Just superb Robert, bowies are a classic, If I were going to have a knife laying around as a show piece (which yours certainly are) it would be a bowie style...

Reactions: Thank You! 1


----------



## NYWoodturner (Sep 14, 2015)

Robert - those are just amazing. The detail is spot on perfect. I really like the handle design too.

Reactions: Thank You! 1


----------



## Kevin (Sep 14, 2015)

Robert as usual these are beautiful knives. But I don't understand the reason for the large pins and the extreme oblate spheroid on the scales. Is it to leave a platform for an engraving? I don't care for it even if it is. In my opinion it's a distraction and takes away from your usual artistry. I know you didn't ask for C&C but I am really confused about these knives because these handles are not your style.


----------



## Nature Man (Sep 14, 2015)

Snazzy! Think even Jim Bowie would have like these! Chuck

Reactions: Thank You! 1


----------



## Molokai (Sep 15, 2015)

Great knives , you really got some knifemaking skills.

Reactions: Thank You! 1


----------



## kazuma78 (Sep 15, 2015)

I like #2 the best I think.

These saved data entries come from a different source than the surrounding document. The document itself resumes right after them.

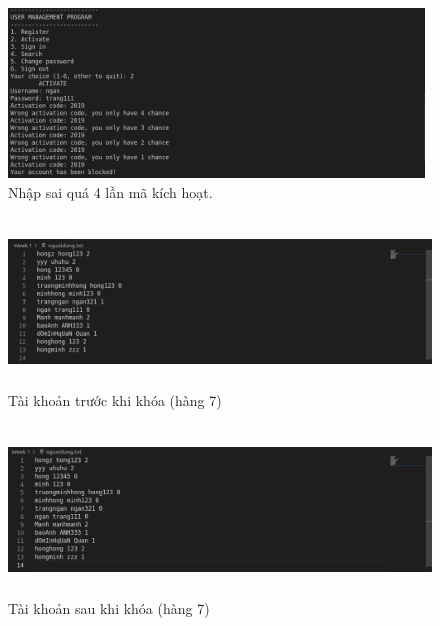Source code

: \documentclass[12pt]{article}
\begin{document}
\begin{figure}[h]
    \begin{center}
        \includegraphics[width=0.8\linewidth, height=4.5cm]{Img/Thu4Lan.png}
    \end{center}
    \caption{Nhập sai quá 4 lần mã kích hoạt.}
    \label{fig:2_nhapsai}
\end{figure}
\begin{figure}[h]
    \begin{center}
        \includegraphics[width=0.8\linewidth, height=4.5cm]{Img/Truockhikhoa.png}
    \end{center}
    \caption{Tài khoản trước khi khóa (hàng 7)}
    \label{fig:2_truoc}
\end{figure}

\begin{figure}[h]
    \begin{center}
        \includegraphics[width=0.8\linewidth, height=4.5cm]{Img/Saukhikhoa.png}
    \end{center}
    \caption{Tài khoản sau khi khóa (hàng 7)}
    \label{fig:2_sau}
\end{figure}
\end{document}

They are all fantastic though! @robert flynt which one do you like the best?


----------



## Jim Beam (Sep 15, 2015)

Amazing!

Reactions: Thank You! 1


----------



## robert flynt (Sep 15, 2015)

kazuma78 said:


> I like #2 the best I think. They are all fantastic though! @robert flynt which one do you like the best?


It is a toss up between the 1st ans 2nd one.

Reactions: Like 1


----------



## robert flynt (Sep 15, 2015)

Kevin said:


> Robert as usual these are beautiful knives. But I don't understand the reason for the large pins and the extreme oblate spheroid on the scales. Is it to leave a platform for an engraving? I don't care for it even if it is. In my opinion it's a distraction and takes away from your usual artistry. I know you didn't ask for C&C but I am really confused about these knives because these handles are not your style.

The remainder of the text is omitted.